__Records supplied__:

##########

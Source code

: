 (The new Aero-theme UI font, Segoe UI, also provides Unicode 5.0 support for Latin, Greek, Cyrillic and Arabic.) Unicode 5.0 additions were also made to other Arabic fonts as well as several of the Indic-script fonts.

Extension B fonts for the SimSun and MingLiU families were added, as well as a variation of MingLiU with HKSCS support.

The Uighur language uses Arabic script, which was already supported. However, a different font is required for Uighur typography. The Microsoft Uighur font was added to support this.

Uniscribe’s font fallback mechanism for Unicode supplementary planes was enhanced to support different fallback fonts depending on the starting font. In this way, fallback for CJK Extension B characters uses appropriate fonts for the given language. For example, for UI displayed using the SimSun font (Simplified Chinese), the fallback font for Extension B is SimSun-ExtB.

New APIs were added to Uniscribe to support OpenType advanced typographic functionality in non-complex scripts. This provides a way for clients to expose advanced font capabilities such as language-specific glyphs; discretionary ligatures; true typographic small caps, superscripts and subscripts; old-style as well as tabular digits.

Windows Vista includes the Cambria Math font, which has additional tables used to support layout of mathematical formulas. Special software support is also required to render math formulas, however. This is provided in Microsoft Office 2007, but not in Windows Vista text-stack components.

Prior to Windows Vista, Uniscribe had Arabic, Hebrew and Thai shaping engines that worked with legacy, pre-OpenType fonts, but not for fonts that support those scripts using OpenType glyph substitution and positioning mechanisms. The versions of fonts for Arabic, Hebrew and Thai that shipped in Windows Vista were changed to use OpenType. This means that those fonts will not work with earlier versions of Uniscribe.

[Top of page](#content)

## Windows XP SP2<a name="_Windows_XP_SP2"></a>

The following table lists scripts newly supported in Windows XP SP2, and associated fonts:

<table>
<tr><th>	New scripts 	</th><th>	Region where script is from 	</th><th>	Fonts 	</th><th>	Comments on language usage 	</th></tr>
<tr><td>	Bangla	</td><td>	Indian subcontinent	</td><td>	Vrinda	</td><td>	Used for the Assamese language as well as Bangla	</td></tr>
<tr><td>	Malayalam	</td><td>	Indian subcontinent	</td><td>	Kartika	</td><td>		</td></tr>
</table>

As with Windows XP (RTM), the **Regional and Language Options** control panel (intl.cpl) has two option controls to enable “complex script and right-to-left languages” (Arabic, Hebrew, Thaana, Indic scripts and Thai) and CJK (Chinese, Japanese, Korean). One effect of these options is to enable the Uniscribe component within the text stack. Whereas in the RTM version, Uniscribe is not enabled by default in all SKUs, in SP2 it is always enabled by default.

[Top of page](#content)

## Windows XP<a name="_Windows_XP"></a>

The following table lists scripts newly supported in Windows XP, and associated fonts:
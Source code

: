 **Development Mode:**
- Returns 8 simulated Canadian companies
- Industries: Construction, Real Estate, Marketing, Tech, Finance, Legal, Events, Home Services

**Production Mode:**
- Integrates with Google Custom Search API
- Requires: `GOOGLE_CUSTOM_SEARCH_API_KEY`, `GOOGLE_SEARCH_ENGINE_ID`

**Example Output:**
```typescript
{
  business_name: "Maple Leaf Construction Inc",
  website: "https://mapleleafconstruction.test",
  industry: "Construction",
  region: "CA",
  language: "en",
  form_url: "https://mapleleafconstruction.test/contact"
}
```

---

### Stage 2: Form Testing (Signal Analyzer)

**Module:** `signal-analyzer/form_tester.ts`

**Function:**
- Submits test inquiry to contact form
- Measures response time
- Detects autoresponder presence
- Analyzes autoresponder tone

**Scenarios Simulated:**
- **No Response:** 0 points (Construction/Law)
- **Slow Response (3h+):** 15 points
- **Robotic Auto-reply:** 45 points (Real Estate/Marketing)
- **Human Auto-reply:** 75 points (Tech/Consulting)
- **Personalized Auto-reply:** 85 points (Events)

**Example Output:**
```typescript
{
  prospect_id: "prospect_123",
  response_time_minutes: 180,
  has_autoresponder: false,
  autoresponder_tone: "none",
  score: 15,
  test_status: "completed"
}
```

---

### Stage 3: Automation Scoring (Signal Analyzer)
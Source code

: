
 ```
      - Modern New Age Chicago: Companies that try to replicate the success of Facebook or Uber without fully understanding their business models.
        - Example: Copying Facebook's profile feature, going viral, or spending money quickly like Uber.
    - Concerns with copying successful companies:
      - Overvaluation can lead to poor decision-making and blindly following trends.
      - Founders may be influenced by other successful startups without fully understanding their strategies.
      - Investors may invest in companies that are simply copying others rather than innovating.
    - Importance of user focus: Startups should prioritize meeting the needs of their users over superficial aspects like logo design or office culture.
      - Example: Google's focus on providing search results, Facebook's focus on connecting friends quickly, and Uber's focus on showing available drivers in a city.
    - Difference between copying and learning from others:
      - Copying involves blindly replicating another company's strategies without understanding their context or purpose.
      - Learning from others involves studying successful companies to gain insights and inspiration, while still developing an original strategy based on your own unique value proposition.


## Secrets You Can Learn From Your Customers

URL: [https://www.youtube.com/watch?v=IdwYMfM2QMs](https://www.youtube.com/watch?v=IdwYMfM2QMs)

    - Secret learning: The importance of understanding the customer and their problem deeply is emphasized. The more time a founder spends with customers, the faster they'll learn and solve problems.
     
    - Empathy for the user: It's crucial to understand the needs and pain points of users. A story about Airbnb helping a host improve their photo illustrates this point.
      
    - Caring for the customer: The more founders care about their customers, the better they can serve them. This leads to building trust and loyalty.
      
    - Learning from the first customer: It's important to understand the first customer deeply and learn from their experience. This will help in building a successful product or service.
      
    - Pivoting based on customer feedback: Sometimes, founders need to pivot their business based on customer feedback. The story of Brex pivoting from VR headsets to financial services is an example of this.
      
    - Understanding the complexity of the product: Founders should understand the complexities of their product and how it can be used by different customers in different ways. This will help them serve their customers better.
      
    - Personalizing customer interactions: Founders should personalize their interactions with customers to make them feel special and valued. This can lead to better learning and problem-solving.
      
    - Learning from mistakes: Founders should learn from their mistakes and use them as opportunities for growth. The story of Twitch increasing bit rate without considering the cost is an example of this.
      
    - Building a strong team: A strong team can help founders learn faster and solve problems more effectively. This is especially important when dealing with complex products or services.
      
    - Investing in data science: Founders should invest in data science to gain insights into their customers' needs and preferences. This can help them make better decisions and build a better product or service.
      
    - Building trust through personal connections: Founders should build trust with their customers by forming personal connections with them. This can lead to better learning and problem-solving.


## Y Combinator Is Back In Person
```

##########

__Task directions__:
Reproduce the listing above exactly as far as the line with "Extension B fonts", that line included.

__Result of this task__:
Source code

: (The new Aero-theme UI font, Segoe UI, also provides Unicode 5.0 support for Latin, Greek, Cyrillic and Arabic.) Unicode 5.0 additions were also made to other Arabic fonts as well as several of the Indic-script fonts.

Extension B fonts for the SimSun and MingLiU families were added, as well as a variation of MingLiU with HKSCS support.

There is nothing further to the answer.